**Problem description**
Set out the records below again exactly; skip the images.

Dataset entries

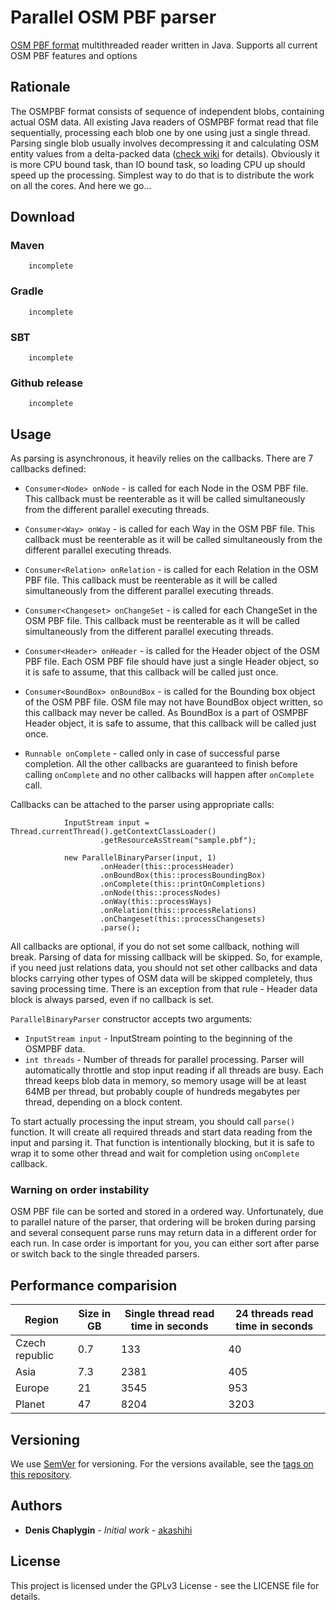 # Parallel OSM PBF parser

[OSM PBF format](https://wiki.openstreetmap.org/wiki/PBF_Format) multithreaded reader written in Java. Supports all 
current OSM PBF features and options

## Rationale


The OSMPBF format consists of sequence of independent blobs, containing actual OSM data. All existing Java readers
of OSMPBF format read that file sequentially, processing each blob one by one using just a single thread. 
Parsing single blob usually involves decompressing it and calculating OSM entity values from a delta-packed
data ([check wiki](https://wiki.openstreetmap.org/wiki/PBF_Format) for details). Obviously it is more
CPU bound task, than IO bound task, so loading CPU up should speed up the processing. Simplest way to do that
is to distribute the work on all the cores. And here we go...

## Download

### Maven 
        
        incomplete
        
### Gradle

        incomplete
        
### SBT 
                        
        incomplete
        
### Github release

        incomplete
        
## Usage                
        
As parsing is asynchronous, it heavily relies on the callbacks. There are 7 callbacks defined:

* `Consumer<Node> onNode` - is called for each Node in the OSM PBF file. This callback must be reenterable as it will be 
called simultaneously from the different parallel executing threads.

* `Consumer<Way> onWay` - is called for each Way in the OSM PBF file. This callback must be reenterable as it will be 
called simultaneously from the different parallel executing threads.

* `Consumer<Relation> onRelation` - is called for each Relation in the OSM PBF file. This callback must be reenterable as it will be 
called simultaneously from the different parallel executing threads.

* `Consumer<Changeset> onChangeSet` - is called for each ChangeSet in the OSM PBF file. This callback must be reenterable as it will be 
called simultaneously from the different parallel executing threads.

* `Consumer<Header> onHeader` - is called for the Header object of the OSM PBF file. Each OSM PBF file should have just a single Header object,
so it is safe to assume, that this callback will be called just once.

* `Consumer<BoundBox> onBoundBox` - is called for the Bounding box object of the OSM PBF file. OSM file may not have BoundBox object written,
so this callback may never be called. As BoundBox is a part of OSMPBF Header object, it is safe to assume, that this callback will be called just once.

* `Runnable onComplete` - called only in case of successful parse completion. All the other callbacks are guaranteed 
to finish before calling `onComplete` and no other callbacks will happen after `onComplete` call.

Callbacks can be attached to the parser using appropriate calls:

                InputStream input = Thread.currentThread().getContextClassLoader()
                        .getResourceAsStream("sample.pbf");
        
                new ParallelBinaryParser(input, 1)
                        .onHeader(this::processHeader)
                        .onBoundBox(this::processBoundingBox)
                        .onComplete(this::printOnCompletions)
                        .onNode(this::processNodes)
                        .onWay(this::processWays)
                        .onRelation(this::processRelations)
                        .onChangeset(this::processChangesets)
                        .parse();


All callbacks are optional, if you do not set some callback, nothing will break. Parsing of data for missing callback 
will be skipped. So, for example, if you need just relations data, you should not set other callbacks and data blocks carrying
other types of OSM data will be skipped completely, thus saving processing time. 
There is an exception from that rule - Header data block is always parsed, even if no callback is set.

`ParallelBinaryParser` constructor accepts two arguments:

* `InputStream input` - InputStream pointing to the beginning of the OSMPBF data. 
* `int threads` - Number of threads for parallel processing. Parser will automatically throttle and stop input 
reading if all threads are busy. Each thread keeps blob data in memory, so memory usage will be at least
64MB per thread, but probably couple of hundreds megabytes per thread, depending on a block content.

To start actually processing the input stream, you should call `parse()` function. It will create all required threads
and start data reading from the input and parsing it. That function is intentionally blocking, but it is safe to 
wrap it to some other thread and wait for completion using `onComplete` callback.  

### Warning on order instability

OSM PBF file can be sorted and stored in a ordered way. Unfortunately, due to parallel nature of the parser, that 
ordering will be broken during parsing and several consequent parse runs may return data in a different order for 
each run. In case order is important for you, you can either sort after parse or switch back to the single threaded
parsers. 


## Performance comparision

| Region         | Size in GB | Single thread read time in seconds | 24 threads read time in seconds |
|----------------|------------|------------------------------------|---------------------------------|
| Czech republic |  0.7       |  133                               | 40                              |
| Asia           |  7.3       |  2381                              | 405                             |
| Europe         |  21        |  3545                              | 953                             |
| Planet         |  47        |  8204                              | 3203                            |

## Versioning

We use [SemVer](http://semver.org/) for versioning. For the versions available, see the [tags on this repository](https://github.com/akashihi/mdg/tags). 

## Authors

* **Denis Chaplygin** - *Initial work* - [akashihi](https://github.com/akashihi)

## License

This project is licensed under the GPLv3 License - see the LICENSE file for details.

**Result below**
 # Parallel OSM PBF parser

[OSM PBF format](https://wiki.openstreetmap.org/wiki/PBF_Format) multithreaded reader written in Java. Supports all 
current OSM PBF features and options

## Rationale


The OSMPBF format consists of sequence of independent blobs, containing actual OSM data. All existing Java readers
of OSMPBF format read that file sequentially, processing each blob one by one using just a single thread. 
Parsing single blob usually involves decompressing it and calculating OSM entity values from a delta-packed
data ([check wiki](https://wiki.openstreetmap.org/wiki/PBF_Format) for details). Obviously it is more
CPU bound task, than IO bound task, so loading CPU up should speed up the processing. Simplest way to do that
is to distribute the work on all the cores. And here we go...

## Download

### Maven 
        
        incomplete
        
### Gradle

        incomplete
        
### SBT 
                        
        incomplete
        
### Github release

        incomplete
        
## Usage                
        
As parsing is asynchronous, it heavily relies on the callbacks. There are 7 callbacks defined:

* `Consumer<Node> onNode` - is called for each Node in the OSM PBF file. This callback must be reenterable as it will be 
called simultaneously from the different parallel executing threads.

* `Consumer<Way> onWay` - is called for each Way in the OSM PBF file. This callback must be reenterable as it will be 
called simultaneously from the different parallel executing threads.

* `Consumer<Relation> onRelation` - is called for each Relation in the OSM PBF file. This callback must be reenterable as it will be 
called simultaneously from the different parallel executing threads.

* `Consumer<Changeset> onChangeSet` - is called for each ChangeSet in the OSM PBF file. This callback must be reenterable as it will be 
called simultaneously from the different parallel executing threads.

* `Consumer<Header> onHeader` - is called for the Header object of the OSM PBF file. Each OSM PBF file should have just a single Header object,
so it is safe to assume, that this callback will be called just once.

* `Consumer<BoundBox> onBoundBox` - is called for the Bounding box object of the OSM PBF file. OSM file may not have BoundBox object written,
so this callback may never be called. As BoundBox is a part of OSMPBF Header object, it is safe to assume, that this callback will be called just once.

* `Runnable onComplete` - called only in case of successful parse completion. All the other callbacks are guaranteed 
to finish before calling `onComplete` and no other callbacks will happen after `onComplete` call.

Callbacks can be attached to the parser using appropriate calls:

                InputStream input = Thread.currentThread().getContextClassLoader()
                        .getResourceAsStream("sample.pbf");
        
                new ParallelBinaryParser(input, 1)
                        .onHeader(this::processHeader)
                        .onBoundBox(this::processBoundingBox)
                        .onComplete(this::printOnCompletions)
                        .onNode(this::processNodes)
                        .onWay(this::processWays)
                        .onRelation(this::processRelations)
                        .onChangeset(this::processChangesets)
                        .parse();


All callbacks are optional, if you do not set some callback, nothing will break. Parsing of data for missing callback 
will be skipped. So, for example, if you need just relations data, you should not set other callbacks and data blocks carrying
other types of OSM data will be skipped completely, thus saving processing time. 
There is an exception from that rule - Header data block is always parsed, even if no callback is set.

`ParallelBinaryParser` constructor accepts two arguments:

* `InputStream input` - InputStream pointing to the beginning of the OSMPBF data. 
* `int threads` - Number of threads for parallel processing. Parser will automatically throttle and stop input 
reading if all threads are busy. Each thread keeps blob data in memory, so memory usage will be at least
64MB per thread, but probably couple of hundreds megabytes per thread, depending on a block content.

To start actually processing the input stream, you should call `parse()` function. It will create all required threads
and start data reading from the input and parsing it. That function is intentionally blocking, but it is safe to 
wrap it to some other thread and wait for completion using `onComplete` callback.  

### Warning on order instability

OSM PBF file can be sorted and stored in a ordered way. Unfortunately, due to parallel nature of the parser, that 
ordering will be broken during parsing and several consequent parse runs may return data in a different order for 
each run. In case order is important for you, you can either sort after parse or switch back to the single threaded
parsers. 


## Performance comparision

| Region         | Size in GB | Single thread read time in seconds | 24 threads read time in seconds |
|----------------|------------|------------------------------------|---------------------------------|
| Czech republic |  0.7       |  133                               | 40                              |
| Asia           |  7.3       |  2381                              | 405                             |
| Europe         |  21        |  3545                              | 953                             |
| Planet         |  47        |  8204                              | 3203                            |

## Versioning

We use [SemVer](http://semver.org/) for versioning. For the versions available, see the [tags on this repository](https://github.com/akashihi/mdg/tags). 

## Authors

* **Denis Chaplygin** - *Initial work* - [akashihi](https://github.com/akashihi)

## License

This project is licensed under the GPLv3 License - see the LICENSE file for details.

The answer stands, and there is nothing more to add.